Goal of the exercise >>
Copy the listing below line for line, from its opening line to the one with "提及 OC 及 runtime，我们听到最多的一句话就是", both included; stop there.

□ □ □

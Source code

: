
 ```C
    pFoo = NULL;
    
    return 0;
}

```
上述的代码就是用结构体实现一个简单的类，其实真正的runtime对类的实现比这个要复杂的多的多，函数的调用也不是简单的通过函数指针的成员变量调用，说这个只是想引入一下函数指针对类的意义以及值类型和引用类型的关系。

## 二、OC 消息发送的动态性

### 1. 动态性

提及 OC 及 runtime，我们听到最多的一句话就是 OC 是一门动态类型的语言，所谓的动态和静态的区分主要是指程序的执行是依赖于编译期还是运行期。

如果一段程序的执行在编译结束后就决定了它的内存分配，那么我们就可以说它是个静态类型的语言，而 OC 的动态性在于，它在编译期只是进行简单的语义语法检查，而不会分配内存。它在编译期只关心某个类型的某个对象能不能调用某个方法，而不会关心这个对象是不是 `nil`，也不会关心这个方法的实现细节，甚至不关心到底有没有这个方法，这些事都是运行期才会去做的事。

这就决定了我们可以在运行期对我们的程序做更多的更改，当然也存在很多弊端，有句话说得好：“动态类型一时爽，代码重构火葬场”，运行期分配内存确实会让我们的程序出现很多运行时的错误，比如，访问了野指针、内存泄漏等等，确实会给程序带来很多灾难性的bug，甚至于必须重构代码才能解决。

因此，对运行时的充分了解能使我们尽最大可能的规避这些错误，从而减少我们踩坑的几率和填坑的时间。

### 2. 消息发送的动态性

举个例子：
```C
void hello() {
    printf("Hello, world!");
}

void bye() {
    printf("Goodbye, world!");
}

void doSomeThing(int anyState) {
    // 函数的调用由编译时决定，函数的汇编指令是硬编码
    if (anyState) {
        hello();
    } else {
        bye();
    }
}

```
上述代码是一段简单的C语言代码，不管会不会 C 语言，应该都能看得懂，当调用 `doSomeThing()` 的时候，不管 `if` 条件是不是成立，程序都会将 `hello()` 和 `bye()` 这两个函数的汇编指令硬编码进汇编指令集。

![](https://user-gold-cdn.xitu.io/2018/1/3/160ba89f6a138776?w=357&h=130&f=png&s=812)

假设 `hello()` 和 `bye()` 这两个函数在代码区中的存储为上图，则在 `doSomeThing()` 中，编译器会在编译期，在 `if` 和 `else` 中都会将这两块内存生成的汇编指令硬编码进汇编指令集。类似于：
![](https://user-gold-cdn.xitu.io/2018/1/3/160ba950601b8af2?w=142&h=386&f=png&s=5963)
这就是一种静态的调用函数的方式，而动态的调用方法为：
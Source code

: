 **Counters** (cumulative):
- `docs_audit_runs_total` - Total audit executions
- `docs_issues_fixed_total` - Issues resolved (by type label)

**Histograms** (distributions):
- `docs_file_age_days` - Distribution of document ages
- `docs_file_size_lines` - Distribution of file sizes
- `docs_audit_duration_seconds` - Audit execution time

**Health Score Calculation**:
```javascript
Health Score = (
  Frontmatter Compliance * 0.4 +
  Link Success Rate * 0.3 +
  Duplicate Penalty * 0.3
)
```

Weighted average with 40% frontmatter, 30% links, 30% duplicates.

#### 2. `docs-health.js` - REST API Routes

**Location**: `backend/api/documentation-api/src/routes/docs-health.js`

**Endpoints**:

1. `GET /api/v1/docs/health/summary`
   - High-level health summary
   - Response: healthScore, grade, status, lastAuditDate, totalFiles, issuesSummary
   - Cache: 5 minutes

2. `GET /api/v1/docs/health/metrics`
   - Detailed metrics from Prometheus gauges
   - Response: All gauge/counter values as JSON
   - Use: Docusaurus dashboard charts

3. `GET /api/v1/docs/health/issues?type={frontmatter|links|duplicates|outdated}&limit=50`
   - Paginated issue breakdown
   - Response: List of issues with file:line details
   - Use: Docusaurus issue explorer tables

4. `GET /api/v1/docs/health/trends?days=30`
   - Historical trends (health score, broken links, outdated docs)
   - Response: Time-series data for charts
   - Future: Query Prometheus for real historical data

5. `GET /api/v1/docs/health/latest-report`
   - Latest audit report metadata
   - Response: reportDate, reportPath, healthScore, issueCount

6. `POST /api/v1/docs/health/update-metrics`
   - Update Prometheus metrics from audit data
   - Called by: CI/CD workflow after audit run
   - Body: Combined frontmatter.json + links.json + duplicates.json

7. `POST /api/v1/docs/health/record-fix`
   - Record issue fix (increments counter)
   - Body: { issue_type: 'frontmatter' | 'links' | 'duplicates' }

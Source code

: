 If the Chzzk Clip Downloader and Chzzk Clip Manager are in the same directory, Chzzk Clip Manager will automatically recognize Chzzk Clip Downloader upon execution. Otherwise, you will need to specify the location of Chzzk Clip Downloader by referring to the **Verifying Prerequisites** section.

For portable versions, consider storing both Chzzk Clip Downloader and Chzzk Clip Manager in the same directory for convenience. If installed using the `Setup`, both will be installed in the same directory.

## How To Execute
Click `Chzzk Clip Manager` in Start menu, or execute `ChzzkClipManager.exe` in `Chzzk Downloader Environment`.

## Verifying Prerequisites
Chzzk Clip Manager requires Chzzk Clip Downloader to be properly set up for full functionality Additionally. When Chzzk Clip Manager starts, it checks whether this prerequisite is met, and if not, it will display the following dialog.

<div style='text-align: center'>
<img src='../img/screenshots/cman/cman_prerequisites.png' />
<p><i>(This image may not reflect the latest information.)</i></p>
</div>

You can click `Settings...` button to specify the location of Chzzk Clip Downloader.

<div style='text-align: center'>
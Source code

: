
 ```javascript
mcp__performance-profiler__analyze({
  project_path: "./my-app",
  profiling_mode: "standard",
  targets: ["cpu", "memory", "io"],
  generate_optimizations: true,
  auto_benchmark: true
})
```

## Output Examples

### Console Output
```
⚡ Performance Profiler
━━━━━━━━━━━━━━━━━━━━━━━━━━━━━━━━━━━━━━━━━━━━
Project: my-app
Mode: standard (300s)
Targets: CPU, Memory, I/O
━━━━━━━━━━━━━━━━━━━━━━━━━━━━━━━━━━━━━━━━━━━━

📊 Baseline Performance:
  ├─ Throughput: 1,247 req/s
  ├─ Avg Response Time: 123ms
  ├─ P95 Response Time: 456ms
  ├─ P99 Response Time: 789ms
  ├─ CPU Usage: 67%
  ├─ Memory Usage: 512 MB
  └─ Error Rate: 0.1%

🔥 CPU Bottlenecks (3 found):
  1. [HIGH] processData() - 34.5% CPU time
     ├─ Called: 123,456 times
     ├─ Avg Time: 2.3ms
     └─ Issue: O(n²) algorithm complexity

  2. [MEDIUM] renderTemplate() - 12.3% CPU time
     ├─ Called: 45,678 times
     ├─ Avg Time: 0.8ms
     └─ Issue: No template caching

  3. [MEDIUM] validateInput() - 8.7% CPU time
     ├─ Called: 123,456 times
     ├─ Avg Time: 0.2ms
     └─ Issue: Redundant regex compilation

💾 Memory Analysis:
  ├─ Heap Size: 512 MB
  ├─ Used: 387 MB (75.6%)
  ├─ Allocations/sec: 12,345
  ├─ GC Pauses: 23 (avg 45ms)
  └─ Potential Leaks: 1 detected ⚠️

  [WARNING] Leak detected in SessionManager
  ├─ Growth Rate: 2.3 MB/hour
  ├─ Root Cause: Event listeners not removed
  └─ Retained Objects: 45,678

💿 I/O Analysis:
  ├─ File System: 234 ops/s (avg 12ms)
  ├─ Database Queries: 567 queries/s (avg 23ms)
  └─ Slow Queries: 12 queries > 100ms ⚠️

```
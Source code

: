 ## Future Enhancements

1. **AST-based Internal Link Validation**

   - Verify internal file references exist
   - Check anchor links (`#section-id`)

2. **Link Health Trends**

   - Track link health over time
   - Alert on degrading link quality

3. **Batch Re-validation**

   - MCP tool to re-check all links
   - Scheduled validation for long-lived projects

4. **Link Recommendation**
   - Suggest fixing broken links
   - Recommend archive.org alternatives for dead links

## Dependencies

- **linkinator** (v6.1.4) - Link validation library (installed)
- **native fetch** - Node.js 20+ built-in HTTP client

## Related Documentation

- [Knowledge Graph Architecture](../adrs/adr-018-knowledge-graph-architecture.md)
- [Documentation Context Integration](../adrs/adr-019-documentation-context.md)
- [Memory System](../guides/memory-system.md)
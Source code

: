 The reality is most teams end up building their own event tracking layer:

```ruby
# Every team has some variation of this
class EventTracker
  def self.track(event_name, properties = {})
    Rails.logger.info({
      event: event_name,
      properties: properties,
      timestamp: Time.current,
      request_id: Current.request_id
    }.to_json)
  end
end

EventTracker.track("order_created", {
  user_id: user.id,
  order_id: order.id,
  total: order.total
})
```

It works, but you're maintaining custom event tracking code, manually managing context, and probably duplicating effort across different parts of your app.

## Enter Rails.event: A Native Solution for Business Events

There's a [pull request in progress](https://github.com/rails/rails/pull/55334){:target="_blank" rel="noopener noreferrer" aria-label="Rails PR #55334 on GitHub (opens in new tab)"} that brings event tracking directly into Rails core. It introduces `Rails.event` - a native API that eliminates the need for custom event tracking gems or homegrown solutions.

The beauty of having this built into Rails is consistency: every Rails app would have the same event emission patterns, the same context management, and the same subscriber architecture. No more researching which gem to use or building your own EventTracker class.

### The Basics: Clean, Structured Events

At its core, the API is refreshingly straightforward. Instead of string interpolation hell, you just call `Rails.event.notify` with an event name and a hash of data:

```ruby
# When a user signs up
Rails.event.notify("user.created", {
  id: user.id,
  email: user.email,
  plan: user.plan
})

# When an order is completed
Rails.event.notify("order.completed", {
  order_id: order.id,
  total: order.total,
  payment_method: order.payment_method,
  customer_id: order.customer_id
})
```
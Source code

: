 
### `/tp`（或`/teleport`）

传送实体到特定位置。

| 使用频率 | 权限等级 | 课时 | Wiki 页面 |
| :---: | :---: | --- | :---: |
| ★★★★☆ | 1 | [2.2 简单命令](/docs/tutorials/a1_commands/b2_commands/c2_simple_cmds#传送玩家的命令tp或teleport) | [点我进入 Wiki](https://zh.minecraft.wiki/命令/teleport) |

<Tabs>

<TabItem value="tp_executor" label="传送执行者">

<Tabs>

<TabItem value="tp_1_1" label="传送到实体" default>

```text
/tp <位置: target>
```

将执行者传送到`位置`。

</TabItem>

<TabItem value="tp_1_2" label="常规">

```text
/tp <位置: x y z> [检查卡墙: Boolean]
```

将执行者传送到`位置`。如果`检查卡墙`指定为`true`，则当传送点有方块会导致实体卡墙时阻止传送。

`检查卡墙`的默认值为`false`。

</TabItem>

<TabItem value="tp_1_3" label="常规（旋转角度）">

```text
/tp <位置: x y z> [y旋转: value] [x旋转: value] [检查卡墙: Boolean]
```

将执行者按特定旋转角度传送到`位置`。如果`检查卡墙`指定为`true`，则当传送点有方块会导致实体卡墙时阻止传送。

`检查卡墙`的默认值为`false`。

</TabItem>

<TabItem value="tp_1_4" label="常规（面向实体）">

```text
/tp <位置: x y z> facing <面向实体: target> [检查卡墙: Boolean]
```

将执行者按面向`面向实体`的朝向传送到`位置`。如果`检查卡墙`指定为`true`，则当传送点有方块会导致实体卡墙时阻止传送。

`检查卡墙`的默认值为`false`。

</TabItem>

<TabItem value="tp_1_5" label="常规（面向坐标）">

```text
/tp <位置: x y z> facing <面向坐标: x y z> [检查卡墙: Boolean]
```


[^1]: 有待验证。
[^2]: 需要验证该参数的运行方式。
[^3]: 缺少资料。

□ □ □

Exercise solution >>
Source code

:
 ```C
    pFoo = NULL;
    
    return 0;
}

```
上述的代码就是用结构体实现一个简单的类，其实真正的runtime对类的实现比这个要复杂的多的多，函数的调用也不是简单的通过函数指针的成员变量调用，说这个只是想引入一下函数指针对类的意义以及值类型和引用类型的关系。

## 二、OC 消息发送的动态性

### 1. 动态性

提及 OC 及 runtime，我们听到最多的一句话就是 OC 是一门动态类型的语言，所谓的动态和静态的区分主要是指程序的执行是依赖于编译期还是运行期。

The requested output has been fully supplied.